The Early 35 kDa protein, or P35 in short, is a baculoviral protein that inhibits apoptosis in the cells infected by the virus. Although baculoviruses infect only invertebrates in nature, ectopic expression of P35 in vertebrate animals and cells also results in inhibition of apoptosis, thus indicating a universal mechanism. P35 has been shown to be a caspase inhibitor with a very wide spectrum of activity both in regard to inhibited caspase types and to species in which the mechanism is conserved.

==Species distribution==
P35 has been found in different strains of the nuclear polyhedrosis virus, a species of baculovirus that infects insects. Two orthologs of P35 that have been studied in detail are the ones from the Autographa californica multicapsid nuclear polyhedrosis virus (AcMNPV) and from the Bombyx mori nuclear polyhedrosis virus (BmNPV). The P35 ortholog from AcMNPV was found to block apoptosis in mammalian cells much more efficiently as compared to the ortholog from BmNPV.

== Function ==
The P35 protein inhibits apoptosis by acting as a competitive, irreversible inhibitor of caspases. P35 first serves as a caspase substrate and is cleaved between the amino acids D87 and G88, i.e. after the sequence DQMD in P35 from AcMNPV and after the sequence DKID in P35 from BmNPV, resulting in two polypeptide products of about 10 kDa and 25 kDa in size. The cleavage site is situated in a solvent-exposed loop that extends from the protein's beta sheet core, thus ensuring good accessibility to the caspase. However, unlike other caspase substrate proteins, the fragments of P35 do not dissociate from the caspase after cleavage. Instead, the N-terminal, 10 kDa cleavage fragment remains bound to the caspase by a covalent, stable thioester bond between the cleavage residue D87 of P35 and the cysteine residue at the active site of the caspase.

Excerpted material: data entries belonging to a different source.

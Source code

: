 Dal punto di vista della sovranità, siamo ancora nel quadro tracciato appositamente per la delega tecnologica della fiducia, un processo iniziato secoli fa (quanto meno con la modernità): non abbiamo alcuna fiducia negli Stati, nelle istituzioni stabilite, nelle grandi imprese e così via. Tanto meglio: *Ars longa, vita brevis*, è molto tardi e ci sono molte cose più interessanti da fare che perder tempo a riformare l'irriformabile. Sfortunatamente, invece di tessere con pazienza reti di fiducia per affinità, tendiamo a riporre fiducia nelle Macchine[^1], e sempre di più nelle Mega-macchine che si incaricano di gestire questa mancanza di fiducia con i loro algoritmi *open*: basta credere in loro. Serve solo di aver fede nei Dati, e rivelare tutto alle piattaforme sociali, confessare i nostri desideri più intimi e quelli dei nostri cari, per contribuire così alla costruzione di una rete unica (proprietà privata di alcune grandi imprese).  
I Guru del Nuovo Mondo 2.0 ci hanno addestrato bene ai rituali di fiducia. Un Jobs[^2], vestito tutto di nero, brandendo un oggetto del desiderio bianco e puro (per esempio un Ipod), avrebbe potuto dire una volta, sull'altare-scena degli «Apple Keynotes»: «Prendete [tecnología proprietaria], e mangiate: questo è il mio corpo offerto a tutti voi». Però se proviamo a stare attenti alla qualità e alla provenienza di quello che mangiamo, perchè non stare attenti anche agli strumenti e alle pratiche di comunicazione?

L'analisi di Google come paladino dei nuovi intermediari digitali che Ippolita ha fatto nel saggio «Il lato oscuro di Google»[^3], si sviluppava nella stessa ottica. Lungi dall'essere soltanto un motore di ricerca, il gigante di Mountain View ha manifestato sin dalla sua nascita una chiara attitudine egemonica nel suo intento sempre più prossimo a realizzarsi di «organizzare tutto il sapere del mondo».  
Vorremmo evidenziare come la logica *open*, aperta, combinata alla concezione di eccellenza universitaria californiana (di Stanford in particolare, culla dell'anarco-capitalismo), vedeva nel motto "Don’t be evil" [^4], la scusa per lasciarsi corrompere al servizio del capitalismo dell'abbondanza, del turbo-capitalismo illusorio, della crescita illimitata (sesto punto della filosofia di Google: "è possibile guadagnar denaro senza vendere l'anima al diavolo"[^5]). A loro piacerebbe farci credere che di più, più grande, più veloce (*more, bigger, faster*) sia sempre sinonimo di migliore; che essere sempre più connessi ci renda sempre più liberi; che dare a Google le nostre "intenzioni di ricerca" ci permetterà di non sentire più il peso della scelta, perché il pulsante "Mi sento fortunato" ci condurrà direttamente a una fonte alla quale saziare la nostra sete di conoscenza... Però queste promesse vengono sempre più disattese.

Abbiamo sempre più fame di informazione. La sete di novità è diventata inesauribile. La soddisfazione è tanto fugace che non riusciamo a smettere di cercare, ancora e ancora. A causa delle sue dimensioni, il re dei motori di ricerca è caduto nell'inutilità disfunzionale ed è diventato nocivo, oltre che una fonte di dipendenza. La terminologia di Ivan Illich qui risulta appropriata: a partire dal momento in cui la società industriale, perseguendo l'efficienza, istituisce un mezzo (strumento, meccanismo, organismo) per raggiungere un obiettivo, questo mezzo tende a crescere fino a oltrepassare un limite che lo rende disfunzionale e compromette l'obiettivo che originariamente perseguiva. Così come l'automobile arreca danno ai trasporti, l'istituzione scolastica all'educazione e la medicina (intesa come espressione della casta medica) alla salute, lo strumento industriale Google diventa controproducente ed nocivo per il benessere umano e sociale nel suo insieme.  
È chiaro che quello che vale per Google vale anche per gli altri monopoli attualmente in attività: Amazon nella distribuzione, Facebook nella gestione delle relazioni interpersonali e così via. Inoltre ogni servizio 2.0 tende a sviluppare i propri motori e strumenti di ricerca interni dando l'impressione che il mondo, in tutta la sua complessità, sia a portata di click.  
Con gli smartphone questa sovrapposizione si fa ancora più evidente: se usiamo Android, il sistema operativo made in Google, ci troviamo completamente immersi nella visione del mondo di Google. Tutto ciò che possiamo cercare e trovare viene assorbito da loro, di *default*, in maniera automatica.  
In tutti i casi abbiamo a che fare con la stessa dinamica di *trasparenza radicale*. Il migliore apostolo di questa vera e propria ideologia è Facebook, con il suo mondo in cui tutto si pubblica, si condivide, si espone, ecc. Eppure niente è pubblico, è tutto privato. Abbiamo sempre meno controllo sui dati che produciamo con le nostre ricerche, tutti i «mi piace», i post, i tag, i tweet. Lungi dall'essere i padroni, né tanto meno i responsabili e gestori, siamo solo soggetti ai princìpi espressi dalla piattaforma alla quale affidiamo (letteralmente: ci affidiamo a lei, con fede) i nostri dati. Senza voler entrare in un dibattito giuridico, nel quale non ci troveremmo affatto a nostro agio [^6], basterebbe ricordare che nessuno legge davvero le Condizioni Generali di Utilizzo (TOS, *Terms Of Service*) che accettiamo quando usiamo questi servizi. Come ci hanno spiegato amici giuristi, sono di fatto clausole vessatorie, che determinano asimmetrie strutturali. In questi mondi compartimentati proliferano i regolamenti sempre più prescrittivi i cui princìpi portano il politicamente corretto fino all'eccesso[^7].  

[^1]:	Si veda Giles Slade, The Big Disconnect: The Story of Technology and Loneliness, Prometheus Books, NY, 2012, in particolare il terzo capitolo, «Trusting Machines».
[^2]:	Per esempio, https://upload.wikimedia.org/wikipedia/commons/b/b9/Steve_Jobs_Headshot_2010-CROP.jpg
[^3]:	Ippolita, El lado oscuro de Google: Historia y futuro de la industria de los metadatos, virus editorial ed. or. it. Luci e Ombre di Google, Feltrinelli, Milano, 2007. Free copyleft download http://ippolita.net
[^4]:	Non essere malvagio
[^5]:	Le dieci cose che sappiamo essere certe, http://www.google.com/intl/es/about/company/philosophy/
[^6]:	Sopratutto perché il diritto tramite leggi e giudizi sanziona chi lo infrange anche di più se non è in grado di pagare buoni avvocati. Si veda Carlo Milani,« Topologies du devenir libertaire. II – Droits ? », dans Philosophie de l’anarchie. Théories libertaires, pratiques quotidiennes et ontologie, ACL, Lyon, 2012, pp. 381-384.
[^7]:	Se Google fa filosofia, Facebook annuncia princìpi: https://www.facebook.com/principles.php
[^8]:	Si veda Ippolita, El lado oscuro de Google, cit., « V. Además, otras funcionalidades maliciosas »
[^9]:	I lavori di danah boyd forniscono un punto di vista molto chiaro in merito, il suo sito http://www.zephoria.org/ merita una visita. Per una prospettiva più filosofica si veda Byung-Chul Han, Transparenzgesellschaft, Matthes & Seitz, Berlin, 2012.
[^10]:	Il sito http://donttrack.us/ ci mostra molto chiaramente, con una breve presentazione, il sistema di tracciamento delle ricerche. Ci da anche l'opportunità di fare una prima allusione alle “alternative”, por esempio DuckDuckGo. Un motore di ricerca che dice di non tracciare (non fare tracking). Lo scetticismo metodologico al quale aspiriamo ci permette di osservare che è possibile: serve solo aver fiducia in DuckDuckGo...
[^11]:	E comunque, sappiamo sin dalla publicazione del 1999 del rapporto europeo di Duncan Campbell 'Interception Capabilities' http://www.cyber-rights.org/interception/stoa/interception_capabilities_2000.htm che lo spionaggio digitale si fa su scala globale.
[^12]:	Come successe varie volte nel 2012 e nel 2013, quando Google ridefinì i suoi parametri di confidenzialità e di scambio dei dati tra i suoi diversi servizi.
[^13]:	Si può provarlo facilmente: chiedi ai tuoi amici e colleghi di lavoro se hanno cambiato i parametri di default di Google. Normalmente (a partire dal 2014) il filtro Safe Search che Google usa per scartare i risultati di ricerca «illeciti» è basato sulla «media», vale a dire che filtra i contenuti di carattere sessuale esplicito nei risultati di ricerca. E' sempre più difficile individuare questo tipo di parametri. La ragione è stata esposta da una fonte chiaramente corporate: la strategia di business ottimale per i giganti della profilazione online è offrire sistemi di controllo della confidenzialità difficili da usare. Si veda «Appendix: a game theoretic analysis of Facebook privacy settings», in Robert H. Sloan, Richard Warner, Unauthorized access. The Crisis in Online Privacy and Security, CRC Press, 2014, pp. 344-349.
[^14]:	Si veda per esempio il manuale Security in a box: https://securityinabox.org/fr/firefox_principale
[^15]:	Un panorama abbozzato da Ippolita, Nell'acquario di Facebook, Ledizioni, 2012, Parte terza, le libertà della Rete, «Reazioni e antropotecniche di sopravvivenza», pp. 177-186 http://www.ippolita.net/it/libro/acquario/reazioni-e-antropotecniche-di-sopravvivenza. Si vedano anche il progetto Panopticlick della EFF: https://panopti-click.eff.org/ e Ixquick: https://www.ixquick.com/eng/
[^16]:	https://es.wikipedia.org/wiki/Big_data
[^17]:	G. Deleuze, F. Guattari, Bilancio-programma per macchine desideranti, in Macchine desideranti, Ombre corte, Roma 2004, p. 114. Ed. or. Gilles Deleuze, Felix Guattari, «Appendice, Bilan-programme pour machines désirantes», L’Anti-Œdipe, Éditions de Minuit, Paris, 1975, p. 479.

While the formation of a thioester intermediate between the aspartate of the substrate's recognition site and the cysteine of the caspase's active site is a normal event in caspase-mediated protein cleavage, the resulting bond is normally quickly hydrolysed so that the cleaved products can detach. In the case of P35, however, the caspase-substrate complex remains stable. Cleavage of P35 triggers rapid conformational changes that reposition its N-terminus, which is normally buried in the protein's beta-sheet core, to the caspase's active site. As a consequence of this rearrangement, the N-terminal P35 residues C2 and V3 interact with the caspase's active site to displace water and prevent the hydrolysis reaction. The P35 residue C2 competes with the caspase's active site cysteine residue for binding of the P35 residue D87, keeping the reaction trapped in an equilibrium state.

== Interactions ==

In insect cells, P35 inhibits an enzyme called Sf caspase-1, which was identified as a structural and functional ortholog of human CASP3 (CPP32) and CASP7 (MCH3). Studies using purified human caspases in vitro found that the protein is able to also inhibit several of these, including CASP1, CASP3, CASP6, CASP7, CASP8, and CASP10.

==Clinical significance==
Since baculoviridae infect only insects and not humans, the function of P35 in the immune evasion of infected cells is not clinically relevant. However, P35 has been considered as a potential tool in gene therapy to suppress apoptosis where it is not wanted, such as in the protection of transplanted tissue from immune rejection or in the killing of bystander cells in cancer therapy; such methods are still far from clinical application though.

==History and discovery==
The role of P35 in the inhibition of apoptosis was first described by Rollie J. Clem in the research group of Lois K. Miller at the Department of Genetics at the University of Georgia in 1991. Four years later, in 1995, the reason for apoptosis inhibition by P35 was identified as its ability to bind and inhibit caspases (then still called ICE homologs) by Nancy J. Bump and co-workers at the BASF Bioresearch Corporation in Worcester, Massachusetts. The mechanism of caspase inhibition was discovered by Guozhou Xu in the team of Hao Wu at the Department of Biochemistry at Weill Cornell Medical College in 2001.